━━━ Provided records ━━━

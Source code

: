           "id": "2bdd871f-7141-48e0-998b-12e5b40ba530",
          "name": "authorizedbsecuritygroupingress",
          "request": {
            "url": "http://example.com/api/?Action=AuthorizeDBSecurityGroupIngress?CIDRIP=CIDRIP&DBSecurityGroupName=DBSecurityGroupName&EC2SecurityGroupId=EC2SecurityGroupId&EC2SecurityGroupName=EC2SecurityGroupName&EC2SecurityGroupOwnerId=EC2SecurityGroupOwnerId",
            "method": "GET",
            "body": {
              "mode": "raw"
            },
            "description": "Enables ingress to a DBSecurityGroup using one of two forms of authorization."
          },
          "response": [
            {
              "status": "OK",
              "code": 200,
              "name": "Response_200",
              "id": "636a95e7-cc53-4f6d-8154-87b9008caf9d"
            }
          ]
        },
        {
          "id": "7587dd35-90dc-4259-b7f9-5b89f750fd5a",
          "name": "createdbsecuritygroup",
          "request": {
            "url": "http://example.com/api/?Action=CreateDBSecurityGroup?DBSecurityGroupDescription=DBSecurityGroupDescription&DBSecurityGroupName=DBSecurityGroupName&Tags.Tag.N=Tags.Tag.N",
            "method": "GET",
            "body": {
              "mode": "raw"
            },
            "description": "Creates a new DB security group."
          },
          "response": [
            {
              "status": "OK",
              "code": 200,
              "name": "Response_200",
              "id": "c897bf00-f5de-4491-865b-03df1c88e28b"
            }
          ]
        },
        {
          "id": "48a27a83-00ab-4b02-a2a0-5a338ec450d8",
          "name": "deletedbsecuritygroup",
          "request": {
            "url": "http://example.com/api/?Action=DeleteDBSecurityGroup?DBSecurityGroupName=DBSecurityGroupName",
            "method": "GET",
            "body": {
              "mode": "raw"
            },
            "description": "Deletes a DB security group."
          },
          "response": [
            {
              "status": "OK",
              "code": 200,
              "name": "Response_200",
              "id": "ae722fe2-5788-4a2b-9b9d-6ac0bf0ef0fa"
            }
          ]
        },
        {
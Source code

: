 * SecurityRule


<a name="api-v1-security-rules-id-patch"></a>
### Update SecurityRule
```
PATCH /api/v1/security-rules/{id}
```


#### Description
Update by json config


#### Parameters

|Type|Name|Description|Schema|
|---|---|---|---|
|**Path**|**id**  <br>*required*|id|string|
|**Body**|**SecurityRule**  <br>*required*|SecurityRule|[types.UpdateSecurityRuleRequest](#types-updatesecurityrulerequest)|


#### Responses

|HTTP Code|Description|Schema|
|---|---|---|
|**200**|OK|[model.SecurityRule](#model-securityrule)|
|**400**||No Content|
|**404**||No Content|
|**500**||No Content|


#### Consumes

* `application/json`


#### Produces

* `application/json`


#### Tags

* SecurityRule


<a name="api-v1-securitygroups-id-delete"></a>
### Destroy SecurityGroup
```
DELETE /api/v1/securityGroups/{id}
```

━━━

**Required work**
Looking at the entries above, report how many of their lines include "Schema", and add nothing else.

**Answer space**
2